Der Schlüssel zur Achtsamkeit ist die bewusste Distanzierung: Achtsamkeit hilft, Situationen und unsere Reaktionen darauf voneinander zu trennen. Im Arbeitsalltag sind wir oft gefordert, herausfordernde Aufgaben zu lösen oder Konflikte zu bewältigen. Geraten wir dabei in Stress oder reagieren wir primär emotional, verstricken wir uns leicht in ungünstigen Mustern. Achtsamkeit ermöglicht es, einen Schritt zurückzutreten, die Situation klarer zu erfassen und dann überlegt und konstruktiv zu handeln. Diese Fähigkeit, Situation und emotionale bzw. stressbedingte Reaktionen zu differenzieren, ist wichtig für effektives Arbeiten und gelingende Zusammenarbeit.
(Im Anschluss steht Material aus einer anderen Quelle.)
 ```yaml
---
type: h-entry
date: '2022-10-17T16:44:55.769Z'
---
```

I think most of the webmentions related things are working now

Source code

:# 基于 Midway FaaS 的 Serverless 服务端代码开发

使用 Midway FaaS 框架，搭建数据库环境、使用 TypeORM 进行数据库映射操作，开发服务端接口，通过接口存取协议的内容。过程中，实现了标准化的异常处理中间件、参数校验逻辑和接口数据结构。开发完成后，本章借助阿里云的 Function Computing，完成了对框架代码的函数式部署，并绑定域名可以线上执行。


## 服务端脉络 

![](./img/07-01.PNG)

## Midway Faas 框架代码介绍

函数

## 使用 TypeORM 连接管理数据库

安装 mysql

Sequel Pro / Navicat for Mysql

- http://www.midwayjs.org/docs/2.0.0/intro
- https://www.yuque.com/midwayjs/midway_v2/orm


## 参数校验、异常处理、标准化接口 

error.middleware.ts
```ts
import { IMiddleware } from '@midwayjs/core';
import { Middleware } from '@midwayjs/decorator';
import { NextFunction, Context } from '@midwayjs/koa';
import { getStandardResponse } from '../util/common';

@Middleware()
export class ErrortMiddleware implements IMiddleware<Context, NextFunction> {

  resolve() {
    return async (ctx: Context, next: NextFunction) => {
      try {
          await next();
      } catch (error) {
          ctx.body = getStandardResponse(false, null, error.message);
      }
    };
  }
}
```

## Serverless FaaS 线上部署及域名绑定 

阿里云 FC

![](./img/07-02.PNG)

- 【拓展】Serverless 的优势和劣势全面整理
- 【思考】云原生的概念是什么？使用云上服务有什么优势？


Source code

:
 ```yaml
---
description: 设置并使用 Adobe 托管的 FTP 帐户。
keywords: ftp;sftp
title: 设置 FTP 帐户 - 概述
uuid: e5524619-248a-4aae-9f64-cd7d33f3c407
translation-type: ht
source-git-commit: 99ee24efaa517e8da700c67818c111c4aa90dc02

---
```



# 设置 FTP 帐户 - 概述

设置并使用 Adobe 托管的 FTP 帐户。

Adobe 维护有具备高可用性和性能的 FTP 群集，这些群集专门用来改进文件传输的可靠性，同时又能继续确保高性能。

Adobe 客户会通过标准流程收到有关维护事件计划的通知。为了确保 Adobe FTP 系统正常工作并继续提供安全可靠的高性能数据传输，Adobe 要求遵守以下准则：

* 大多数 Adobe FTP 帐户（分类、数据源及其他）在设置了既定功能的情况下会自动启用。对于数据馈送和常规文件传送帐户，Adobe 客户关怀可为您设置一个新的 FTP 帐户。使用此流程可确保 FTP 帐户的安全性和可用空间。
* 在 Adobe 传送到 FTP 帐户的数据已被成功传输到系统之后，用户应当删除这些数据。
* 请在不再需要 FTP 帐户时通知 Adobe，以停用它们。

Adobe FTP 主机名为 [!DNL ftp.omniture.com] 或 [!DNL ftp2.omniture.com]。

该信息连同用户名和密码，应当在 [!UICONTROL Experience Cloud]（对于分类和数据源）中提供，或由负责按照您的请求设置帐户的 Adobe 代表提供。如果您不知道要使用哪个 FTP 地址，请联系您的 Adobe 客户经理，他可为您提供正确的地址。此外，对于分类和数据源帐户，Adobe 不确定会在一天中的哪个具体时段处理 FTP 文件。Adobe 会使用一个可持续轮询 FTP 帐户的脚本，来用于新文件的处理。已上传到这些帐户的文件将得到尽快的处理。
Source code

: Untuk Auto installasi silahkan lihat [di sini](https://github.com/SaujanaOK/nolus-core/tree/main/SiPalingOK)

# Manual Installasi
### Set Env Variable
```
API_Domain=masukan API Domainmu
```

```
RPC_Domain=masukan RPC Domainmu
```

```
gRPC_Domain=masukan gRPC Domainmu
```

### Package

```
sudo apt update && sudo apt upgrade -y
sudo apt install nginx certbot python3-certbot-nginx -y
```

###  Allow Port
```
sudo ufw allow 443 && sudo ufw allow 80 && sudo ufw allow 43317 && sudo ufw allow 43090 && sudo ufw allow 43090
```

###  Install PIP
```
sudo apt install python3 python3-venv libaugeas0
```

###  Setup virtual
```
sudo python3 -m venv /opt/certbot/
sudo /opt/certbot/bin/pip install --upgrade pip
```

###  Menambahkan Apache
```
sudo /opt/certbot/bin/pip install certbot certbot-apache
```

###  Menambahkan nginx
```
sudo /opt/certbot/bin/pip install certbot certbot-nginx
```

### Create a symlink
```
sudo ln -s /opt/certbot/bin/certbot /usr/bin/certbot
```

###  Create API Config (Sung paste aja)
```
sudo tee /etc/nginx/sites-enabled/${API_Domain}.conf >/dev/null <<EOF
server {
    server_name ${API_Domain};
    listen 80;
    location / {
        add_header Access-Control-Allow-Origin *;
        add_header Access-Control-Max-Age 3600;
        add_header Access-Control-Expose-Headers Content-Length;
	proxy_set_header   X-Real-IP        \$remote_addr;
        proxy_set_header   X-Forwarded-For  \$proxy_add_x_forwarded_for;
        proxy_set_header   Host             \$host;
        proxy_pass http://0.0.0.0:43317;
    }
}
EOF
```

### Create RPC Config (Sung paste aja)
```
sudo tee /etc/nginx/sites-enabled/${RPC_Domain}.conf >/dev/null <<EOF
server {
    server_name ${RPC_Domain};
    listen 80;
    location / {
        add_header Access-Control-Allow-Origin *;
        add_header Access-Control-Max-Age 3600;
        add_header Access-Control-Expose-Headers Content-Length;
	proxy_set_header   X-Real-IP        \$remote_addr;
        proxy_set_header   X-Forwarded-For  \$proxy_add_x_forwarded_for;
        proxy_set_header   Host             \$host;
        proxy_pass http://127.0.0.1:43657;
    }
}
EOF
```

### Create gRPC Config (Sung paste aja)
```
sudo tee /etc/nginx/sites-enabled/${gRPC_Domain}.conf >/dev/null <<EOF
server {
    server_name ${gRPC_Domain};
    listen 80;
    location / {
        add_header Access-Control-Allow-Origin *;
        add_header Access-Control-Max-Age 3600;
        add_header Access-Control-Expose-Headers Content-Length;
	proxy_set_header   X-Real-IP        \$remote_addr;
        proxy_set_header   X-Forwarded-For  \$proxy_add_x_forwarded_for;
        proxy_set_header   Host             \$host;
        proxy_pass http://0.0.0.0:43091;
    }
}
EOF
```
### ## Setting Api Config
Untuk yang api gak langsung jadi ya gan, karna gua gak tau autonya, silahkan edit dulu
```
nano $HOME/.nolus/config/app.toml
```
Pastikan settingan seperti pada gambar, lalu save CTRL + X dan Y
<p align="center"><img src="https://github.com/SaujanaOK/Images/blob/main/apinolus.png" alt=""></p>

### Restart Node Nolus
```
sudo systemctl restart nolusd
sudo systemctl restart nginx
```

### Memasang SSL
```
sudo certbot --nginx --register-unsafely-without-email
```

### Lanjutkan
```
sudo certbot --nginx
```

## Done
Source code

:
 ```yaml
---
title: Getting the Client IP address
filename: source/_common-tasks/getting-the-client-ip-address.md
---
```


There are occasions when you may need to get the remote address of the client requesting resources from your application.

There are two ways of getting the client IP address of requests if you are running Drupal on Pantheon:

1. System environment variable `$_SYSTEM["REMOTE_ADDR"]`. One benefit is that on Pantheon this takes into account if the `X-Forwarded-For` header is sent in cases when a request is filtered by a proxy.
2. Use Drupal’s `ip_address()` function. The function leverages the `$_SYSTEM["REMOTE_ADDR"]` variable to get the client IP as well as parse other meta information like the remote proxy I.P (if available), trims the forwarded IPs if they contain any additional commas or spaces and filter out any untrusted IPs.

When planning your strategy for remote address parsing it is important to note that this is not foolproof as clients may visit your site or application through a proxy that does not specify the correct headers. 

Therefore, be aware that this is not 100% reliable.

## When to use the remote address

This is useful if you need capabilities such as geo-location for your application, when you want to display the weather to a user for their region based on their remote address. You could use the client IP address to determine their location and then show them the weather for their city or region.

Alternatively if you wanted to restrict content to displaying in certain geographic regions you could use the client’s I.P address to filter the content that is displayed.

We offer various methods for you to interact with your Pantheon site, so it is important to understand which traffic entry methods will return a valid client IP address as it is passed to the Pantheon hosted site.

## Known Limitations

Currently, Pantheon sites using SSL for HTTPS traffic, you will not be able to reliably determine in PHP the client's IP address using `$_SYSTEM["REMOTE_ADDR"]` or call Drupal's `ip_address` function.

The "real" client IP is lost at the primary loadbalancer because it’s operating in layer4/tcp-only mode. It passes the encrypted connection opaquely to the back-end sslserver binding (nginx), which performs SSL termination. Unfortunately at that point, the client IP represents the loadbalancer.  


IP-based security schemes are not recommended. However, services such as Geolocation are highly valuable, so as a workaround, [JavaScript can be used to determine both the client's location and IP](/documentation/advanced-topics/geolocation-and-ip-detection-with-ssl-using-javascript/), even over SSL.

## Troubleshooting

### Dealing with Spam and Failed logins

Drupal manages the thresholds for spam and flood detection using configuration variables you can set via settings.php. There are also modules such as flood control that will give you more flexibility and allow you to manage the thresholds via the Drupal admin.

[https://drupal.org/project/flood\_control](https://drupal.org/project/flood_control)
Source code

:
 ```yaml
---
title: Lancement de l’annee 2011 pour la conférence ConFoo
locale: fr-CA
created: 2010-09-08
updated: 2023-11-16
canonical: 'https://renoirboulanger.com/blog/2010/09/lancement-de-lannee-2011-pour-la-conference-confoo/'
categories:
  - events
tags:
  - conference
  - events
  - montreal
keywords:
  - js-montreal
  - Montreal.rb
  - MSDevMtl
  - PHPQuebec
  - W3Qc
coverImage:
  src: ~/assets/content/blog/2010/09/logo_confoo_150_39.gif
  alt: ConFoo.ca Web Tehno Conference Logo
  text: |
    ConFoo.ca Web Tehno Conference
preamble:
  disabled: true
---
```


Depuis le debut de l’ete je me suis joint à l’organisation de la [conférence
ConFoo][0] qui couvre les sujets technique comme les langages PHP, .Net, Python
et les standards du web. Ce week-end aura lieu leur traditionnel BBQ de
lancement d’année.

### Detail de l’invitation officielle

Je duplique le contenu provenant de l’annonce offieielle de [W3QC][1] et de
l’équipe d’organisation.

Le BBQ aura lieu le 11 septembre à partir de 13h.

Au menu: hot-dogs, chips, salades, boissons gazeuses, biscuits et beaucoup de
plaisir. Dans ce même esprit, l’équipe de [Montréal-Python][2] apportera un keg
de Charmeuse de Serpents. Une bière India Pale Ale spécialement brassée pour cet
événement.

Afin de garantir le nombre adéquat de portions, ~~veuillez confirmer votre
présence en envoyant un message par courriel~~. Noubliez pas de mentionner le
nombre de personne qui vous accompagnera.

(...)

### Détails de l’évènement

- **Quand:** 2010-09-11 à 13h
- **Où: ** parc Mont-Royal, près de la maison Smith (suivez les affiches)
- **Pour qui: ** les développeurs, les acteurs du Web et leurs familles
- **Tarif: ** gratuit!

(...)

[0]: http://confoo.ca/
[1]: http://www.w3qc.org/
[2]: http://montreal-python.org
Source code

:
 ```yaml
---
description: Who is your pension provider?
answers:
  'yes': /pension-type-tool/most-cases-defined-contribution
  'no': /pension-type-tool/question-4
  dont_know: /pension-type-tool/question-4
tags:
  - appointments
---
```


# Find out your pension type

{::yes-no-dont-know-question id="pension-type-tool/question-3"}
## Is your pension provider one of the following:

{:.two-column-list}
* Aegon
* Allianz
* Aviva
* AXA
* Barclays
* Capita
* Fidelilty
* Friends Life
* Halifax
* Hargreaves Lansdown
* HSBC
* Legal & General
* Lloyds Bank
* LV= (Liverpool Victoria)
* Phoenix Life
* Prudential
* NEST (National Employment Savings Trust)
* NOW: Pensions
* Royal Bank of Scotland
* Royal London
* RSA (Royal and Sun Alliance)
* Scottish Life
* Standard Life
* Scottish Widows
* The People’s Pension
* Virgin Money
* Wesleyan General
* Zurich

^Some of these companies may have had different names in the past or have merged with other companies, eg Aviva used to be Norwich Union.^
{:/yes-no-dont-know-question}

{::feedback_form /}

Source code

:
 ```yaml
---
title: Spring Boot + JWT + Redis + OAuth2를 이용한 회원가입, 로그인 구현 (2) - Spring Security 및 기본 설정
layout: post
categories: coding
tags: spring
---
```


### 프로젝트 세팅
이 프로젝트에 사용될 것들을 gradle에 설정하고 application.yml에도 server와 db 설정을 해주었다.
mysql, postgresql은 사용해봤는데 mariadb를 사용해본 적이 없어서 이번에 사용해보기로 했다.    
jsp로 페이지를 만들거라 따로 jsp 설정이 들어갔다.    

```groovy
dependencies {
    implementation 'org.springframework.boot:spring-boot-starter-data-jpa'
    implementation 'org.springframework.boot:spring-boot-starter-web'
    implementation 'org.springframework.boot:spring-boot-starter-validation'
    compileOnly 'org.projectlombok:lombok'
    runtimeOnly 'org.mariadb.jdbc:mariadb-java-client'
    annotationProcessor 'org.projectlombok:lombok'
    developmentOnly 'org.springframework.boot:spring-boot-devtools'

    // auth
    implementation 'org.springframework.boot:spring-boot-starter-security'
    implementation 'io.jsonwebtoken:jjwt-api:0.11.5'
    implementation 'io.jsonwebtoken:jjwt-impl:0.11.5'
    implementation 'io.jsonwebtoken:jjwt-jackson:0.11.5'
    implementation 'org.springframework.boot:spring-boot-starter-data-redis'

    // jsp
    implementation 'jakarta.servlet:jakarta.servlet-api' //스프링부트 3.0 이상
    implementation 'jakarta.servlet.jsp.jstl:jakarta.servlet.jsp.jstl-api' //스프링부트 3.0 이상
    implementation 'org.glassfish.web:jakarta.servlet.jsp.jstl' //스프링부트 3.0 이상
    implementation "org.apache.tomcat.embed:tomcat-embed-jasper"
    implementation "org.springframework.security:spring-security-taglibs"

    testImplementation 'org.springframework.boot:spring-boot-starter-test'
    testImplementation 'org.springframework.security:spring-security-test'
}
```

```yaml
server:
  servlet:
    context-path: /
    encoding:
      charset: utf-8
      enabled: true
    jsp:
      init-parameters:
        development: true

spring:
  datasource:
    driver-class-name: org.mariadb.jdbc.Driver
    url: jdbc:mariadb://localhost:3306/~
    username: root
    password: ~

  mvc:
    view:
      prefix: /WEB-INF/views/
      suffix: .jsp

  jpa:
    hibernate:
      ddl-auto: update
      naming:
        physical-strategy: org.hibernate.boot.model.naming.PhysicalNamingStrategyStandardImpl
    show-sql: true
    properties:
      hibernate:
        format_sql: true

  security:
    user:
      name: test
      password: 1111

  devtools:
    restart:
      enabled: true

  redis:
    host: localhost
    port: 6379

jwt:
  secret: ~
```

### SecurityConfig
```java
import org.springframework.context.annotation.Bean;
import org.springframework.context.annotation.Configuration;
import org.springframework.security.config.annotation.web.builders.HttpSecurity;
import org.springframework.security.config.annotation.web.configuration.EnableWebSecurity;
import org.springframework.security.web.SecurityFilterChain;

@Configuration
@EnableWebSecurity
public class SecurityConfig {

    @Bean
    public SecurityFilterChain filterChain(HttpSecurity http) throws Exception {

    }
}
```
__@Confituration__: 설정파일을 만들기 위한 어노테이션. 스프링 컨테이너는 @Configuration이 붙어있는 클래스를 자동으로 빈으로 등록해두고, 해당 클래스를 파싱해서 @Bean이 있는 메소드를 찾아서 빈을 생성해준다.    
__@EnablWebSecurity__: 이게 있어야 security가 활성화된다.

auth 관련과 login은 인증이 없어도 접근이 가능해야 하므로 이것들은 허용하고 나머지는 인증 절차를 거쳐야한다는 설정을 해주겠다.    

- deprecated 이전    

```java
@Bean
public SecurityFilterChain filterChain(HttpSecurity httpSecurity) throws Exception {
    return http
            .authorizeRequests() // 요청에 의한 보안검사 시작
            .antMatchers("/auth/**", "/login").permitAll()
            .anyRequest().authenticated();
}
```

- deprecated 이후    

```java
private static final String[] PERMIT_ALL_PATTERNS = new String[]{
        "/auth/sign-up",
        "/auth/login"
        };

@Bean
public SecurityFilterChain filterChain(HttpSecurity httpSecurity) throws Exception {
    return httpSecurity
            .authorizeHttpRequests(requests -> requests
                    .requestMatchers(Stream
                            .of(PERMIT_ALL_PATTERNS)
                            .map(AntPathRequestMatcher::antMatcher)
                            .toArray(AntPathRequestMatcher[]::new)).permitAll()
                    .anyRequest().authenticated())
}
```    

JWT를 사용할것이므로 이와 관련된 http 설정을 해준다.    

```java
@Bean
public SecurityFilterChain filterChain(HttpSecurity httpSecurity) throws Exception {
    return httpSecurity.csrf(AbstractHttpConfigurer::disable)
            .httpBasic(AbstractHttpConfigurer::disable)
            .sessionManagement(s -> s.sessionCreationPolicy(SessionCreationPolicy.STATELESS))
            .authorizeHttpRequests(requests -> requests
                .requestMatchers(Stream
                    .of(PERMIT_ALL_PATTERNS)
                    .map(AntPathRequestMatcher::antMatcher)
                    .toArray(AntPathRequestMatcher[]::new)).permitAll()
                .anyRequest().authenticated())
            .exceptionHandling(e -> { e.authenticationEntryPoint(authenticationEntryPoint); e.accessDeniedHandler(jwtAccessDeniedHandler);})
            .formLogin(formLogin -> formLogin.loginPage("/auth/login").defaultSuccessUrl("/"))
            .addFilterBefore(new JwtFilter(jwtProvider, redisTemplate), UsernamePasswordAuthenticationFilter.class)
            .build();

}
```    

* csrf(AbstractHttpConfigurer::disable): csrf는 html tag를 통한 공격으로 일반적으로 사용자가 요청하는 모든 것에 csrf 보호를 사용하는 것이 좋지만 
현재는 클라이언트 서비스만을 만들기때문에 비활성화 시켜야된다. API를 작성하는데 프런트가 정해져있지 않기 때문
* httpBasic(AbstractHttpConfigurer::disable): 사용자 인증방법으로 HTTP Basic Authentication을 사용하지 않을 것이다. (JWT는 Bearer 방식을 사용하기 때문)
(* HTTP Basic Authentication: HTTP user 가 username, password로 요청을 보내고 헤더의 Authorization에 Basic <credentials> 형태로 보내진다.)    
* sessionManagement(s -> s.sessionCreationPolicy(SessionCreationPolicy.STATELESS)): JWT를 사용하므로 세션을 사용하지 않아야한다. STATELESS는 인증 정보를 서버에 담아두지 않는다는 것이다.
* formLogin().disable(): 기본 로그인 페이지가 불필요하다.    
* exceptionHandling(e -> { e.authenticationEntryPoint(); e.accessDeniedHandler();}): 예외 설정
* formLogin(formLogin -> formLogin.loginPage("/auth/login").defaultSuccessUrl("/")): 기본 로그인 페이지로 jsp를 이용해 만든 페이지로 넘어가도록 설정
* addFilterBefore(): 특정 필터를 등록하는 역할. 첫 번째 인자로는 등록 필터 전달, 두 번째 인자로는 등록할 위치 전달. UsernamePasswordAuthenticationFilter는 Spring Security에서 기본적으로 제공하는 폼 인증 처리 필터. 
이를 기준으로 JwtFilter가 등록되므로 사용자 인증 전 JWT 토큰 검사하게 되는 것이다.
Achtsamkeit ähnelt auf den ersten Blick dem Konzept des Flow-Zustands – dem völligen Aufgehen in einer Tätigkeit, bei der trotz hohen Anforderungen alles mühelos zu gelingen scheint. Auch bei Achtsamkeit ist die Aufmerksamkeit auf den gegenwärtigen Moment gerichtet. Anders als bei Flow erfolgt jedoch keine Versenkung in eine bestimmte Aufgabe. Vielmehr ist Achtsamkeit eine generelle Haltung des Erlebens, die bewusst hervorgerufen werden kann. Achtsamkeit ist deshalb weniger ein Zustand des Tuns, sondern ein bewusster Zustand des Seins.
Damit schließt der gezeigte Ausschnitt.